Over the past two and a half years, Bulletproof Stockings have played shows for their community and at women’s universities and festivals. But Arlene’s was the first time they rocked a well-known venue with a secular crowd. According to them, it has been difficult for places to agree to turn away half of an audience. Dalia and Perl had to hit the streets to gain signatures supporting their women-only show for Arlene’s to move forward with their performance. To their surprise, the night of the show brought a packed crowd, many intrigued by the novelty of a Hasidic all-girl band playing to an all-female crowd.


“We are making a conscious choice as two adult women to cut out half of our audience because we see how women are moved by an environment like that,” said Perl. “The energy is totally different. The girls are much nicer to each other. It is like a sisterhood.”

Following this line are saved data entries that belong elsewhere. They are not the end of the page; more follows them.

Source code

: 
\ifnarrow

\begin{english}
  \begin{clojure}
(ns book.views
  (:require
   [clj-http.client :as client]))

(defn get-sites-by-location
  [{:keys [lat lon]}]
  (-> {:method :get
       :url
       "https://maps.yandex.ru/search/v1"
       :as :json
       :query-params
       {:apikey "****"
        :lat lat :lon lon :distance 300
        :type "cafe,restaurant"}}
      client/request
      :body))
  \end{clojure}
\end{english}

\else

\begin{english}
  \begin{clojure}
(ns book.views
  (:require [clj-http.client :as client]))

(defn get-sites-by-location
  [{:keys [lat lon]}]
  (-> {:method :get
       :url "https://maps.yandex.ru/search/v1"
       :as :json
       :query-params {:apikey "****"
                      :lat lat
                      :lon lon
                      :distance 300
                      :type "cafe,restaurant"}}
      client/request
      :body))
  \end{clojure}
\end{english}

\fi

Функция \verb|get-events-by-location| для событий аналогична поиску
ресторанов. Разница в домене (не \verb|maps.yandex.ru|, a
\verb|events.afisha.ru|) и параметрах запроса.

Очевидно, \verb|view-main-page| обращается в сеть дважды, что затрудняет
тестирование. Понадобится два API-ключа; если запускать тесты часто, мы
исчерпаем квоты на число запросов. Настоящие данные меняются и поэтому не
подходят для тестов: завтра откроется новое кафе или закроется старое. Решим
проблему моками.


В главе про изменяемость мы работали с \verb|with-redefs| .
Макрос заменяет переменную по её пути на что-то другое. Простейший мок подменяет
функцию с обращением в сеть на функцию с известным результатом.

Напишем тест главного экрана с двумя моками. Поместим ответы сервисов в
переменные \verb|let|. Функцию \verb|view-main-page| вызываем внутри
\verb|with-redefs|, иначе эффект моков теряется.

Although many women have been excited about the idea of a single sex space, Bulletproof Stockings has received a lot of backlash about their decision to close their shows to men.

“We had someone tell us we should make an apology to the people of the United States because we are such bigots,” said Dalia.

“Guys are really having a hard time with it. I think a lot of it has to do with the fact we are Hasidic. A lot of people have misconceptions. They say we are oppressed, because we are just 'baby machines,'” said Perl. “People are also running away with the feminist thing, saying we must hate men or be lesbians. No one is really getting what we are saying. We just want an all girl party. Is it that big of a deal?”

Many women have also accused Bulletproof Stockings of banning lesbians and transgender people or assuming that you must follow their rules of modesty to attend their shows.

“I think the main point that is getting brushed over is that our shows are for women. People ask can lesbians come? Can transgender people come?  If you’re a woman, come to our shows,” said Perl. “What if a guy comes in drag and gets in? Do I have to dress modestly? Can I come if I am not Jewish? Judaism does not preach that anyone else needs to keep the Torah.  We don’t enforce our laws on other people. We are who we are and hopefully girls will be excited and find inspiration in that. The more diverse our shows, the better.”

The ladies of Bulletproof Stockings are scheduled to play another women-only show at Matchless in Williamsburg, Brooklyn on September 10.